Consensus

Categories
Systems
Sources
Designing Data-Intensive Applications

Getting several nodes to agree on a single value or a single ordering of events, even though some may fail and the network is unreliable. A surprising range of problems, leader election, atomic commit across nodes, uniqueness constraints, totally-ordered message delivery, all turn out to be equivalent to consensus.

Why it Matters

Strong guarantees in a distributed system ultimately reduce to consensus, so recognizing that a problem "is really consensus" tells you it needs a proven algorithm and a majority (quorum), not an ad hoc fix.
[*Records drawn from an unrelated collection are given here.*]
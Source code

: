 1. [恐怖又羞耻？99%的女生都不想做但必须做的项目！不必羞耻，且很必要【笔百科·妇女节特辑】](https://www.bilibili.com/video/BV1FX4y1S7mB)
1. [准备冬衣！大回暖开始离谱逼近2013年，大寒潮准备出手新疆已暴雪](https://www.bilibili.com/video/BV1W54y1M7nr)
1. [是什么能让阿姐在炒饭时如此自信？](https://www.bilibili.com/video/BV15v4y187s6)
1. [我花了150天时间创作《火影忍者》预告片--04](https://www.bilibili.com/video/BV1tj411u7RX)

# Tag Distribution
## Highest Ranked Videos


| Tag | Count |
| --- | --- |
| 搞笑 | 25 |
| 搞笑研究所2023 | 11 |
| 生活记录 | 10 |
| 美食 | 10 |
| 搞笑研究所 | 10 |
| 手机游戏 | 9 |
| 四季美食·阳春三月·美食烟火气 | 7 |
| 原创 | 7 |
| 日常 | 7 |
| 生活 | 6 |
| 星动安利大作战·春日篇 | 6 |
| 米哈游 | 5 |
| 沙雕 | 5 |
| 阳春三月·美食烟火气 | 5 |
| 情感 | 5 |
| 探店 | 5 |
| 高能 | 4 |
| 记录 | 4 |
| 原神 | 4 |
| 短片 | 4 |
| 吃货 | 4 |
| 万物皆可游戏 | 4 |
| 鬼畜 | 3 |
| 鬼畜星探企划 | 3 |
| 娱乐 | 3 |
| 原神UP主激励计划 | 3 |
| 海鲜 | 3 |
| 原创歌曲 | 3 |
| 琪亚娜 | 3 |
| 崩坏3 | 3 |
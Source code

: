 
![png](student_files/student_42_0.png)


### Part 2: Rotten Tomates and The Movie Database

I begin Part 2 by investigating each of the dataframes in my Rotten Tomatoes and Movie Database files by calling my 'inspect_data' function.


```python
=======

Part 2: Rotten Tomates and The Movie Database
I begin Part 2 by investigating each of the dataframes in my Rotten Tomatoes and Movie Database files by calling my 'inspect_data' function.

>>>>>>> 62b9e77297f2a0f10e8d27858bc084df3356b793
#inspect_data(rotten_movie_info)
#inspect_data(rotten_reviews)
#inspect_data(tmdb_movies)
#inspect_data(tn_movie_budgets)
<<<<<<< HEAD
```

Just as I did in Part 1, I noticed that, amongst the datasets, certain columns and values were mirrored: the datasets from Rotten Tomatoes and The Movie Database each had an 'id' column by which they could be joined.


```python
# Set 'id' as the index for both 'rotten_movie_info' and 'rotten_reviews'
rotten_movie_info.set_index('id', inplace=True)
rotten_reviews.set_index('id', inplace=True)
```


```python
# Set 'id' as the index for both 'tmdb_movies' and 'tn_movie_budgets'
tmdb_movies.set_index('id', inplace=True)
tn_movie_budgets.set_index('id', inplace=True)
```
It also explains why such guarantees are expensive and become unavailable when a majority cannot be reached.

Signals

  • Needing exactly one leader, never two.
  • Needing all nodes to commit a change or none.
  • "We'll just pick the value with the latest timestamp" for something that must be globally agreed.

Benefits

A single, agreed source of truth for ordering and decisions, and correct behavior despite a minority of failures.

Risks

Rolling your own agreement protocol and hitting split brain or lost updates; demanding consensus where eventual convergence would suffice, paying availability for guarantees you do not need.

Tensions

Consensus needs a majority to make progress, so it trades availability under partition for correctness, and it adds latency and operational complexity.

Examples

Electing a single primary so two nodes never both act as leader; an atomic commit where a transaction must apply on all participating nodes or none.